Milo: Tell me about your role as a producer... Like, the uh, the magic you would feel... I mean, like, that intangible factor tied to something that makes you unconsciously appreciate how much you love it... That magic of production/recording/sound-experimentation..., how has your experience of that magic (this sounds like a drug question...) changed by way of having so many new technological upgrades and apps brought onto the field... 

Defever: Technological advancements have always been a hugely influential part of the evolution of music. Whatever computer nerd plugins come out next year, you can never improve on what happens when great musicians stand right next to each other in the same room and play together at the same time....
I've been working as a full time producer for other musicians for twelve years now; I've recorded hundreds of records. I'm just now starting to put together a comprehensive discography of records that I've worked on outside of (HNIA).  I'm not sure that I've got an easy answer to your question about 'magic...' I would say the disappearance of recording budgets and traditional record company/band relationships has been a bigger influence on what I've seen in the evolution of record making; people are literally spending less time in the studio that they used to. As a producer, my job usually begins with determining how best to work within the budget of a project.  More importantly is getting to know an artist and understanding what conditions and what atmosphere needs to be in place before they can really do their best work and how far to go to find the limitations of their creative energy. 



Milo: Talk about playing in the room together with a group. What was the songwriting, or song-creating process like for this rock opera...?
Defever: When you ask about the recording and creating process of the album, Tecuciztecatl, as separate from the songwriting process, then I would say it's different than most of the earlier albums in that it is mostly recorded live, like a documentary process, and that we recorded the album in the order that the songs appear on the record. We would work on one song at a time and when you listen to the record you can hear it develop very naturally. 

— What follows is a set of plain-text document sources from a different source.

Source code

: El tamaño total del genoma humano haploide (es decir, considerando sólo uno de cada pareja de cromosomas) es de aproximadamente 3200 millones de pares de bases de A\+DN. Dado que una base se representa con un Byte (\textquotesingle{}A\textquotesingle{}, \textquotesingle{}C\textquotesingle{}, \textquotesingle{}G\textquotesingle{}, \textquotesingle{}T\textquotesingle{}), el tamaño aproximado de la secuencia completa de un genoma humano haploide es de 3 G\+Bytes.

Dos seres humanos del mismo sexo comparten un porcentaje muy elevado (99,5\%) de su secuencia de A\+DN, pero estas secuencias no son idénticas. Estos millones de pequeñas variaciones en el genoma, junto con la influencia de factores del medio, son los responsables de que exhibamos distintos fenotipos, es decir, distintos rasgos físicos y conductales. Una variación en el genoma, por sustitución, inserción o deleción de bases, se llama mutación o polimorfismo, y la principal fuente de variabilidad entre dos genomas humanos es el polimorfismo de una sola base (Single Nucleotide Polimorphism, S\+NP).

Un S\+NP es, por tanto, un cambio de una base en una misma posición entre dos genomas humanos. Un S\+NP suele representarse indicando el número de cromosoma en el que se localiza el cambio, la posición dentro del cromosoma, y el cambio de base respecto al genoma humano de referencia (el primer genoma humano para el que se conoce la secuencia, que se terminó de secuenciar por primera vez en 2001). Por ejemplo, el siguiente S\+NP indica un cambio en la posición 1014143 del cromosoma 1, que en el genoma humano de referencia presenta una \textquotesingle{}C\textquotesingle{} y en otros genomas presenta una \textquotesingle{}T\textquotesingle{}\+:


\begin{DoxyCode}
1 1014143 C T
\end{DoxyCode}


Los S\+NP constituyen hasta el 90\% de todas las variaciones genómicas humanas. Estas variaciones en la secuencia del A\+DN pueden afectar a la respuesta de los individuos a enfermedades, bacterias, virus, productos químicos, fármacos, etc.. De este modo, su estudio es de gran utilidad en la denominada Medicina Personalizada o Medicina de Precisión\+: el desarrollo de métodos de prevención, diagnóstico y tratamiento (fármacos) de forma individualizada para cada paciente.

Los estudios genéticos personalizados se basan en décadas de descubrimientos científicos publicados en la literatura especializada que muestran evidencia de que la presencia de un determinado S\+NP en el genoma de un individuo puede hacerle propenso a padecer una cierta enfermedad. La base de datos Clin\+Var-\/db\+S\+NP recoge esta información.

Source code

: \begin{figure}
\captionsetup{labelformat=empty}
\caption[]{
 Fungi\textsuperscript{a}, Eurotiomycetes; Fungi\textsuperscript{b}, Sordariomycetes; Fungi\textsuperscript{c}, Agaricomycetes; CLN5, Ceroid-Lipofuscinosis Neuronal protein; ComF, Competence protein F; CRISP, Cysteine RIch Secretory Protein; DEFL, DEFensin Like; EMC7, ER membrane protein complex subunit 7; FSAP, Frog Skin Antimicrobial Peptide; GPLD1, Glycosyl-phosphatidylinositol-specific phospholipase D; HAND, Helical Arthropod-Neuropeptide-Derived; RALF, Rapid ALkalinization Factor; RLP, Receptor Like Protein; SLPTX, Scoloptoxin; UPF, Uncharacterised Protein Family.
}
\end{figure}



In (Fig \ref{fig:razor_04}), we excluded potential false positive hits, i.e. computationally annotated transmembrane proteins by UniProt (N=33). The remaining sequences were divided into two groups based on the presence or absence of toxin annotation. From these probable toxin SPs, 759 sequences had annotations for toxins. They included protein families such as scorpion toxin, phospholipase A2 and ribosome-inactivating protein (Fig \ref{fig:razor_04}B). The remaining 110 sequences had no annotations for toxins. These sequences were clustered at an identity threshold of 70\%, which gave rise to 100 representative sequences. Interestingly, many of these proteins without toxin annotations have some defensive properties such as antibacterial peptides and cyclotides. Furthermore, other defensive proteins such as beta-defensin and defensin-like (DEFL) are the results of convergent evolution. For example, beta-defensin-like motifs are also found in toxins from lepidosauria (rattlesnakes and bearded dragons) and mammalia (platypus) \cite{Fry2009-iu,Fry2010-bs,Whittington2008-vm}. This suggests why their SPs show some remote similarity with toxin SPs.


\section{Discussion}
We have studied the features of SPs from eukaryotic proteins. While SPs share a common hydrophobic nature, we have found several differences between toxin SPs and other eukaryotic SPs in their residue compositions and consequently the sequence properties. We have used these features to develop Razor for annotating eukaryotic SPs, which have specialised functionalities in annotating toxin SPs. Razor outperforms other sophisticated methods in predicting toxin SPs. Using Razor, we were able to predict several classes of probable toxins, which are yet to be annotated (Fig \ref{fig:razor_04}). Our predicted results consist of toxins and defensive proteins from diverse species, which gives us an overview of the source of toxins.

Milo: And tell me about Sunship. How cognizant were you, or are you, of an audience that will eventually be experiencing the sounds you're making?
Defever: Maybe it's slightly boring, but getting into the natural healing properties of music/sound is important to me. The way the inner ear is designed, the way the nervous system works, the natural order of harmonics found in just tempered music versus the equal or compromised tuning that has been popularized in the west in the last couple hundred years... 


Defever: The relationship between these things is everything! Albert Ayler said, "Music is the healing force of the universe," and I strongly believe in those words. In America in the 1980's, we figured out how to make individually wrapped cheese slices that had no nutritional value and orange drink that contained no juice; these had zero positive effects on the body. Recent technological advancements now allow us to remove all the natural healing qualities from the music before it gets to the listener, whether we're talking about auto-tune, quantizing beats on a grid, or even low quality streaming thru tiny, shitty little speakers.  Music is primarily made up of sound. There's a connection between the sun, the air, water, plants, animals, wind, bees, nutrients..., all of what life requires to survive. 



Milo: Now that this is all said and done... What is the one interview question, or any question, you'd rather never be asked again...

Defever: 
I actually haven't really done that many interviews in my life and I'm always curious what questions people have. There's so much happening here that I believe should be readily apparent but is clearly misunderstood or unclear to people. Unfortunately I suspect that my own insights into the process or motivations don't really make it any more clear to the listener.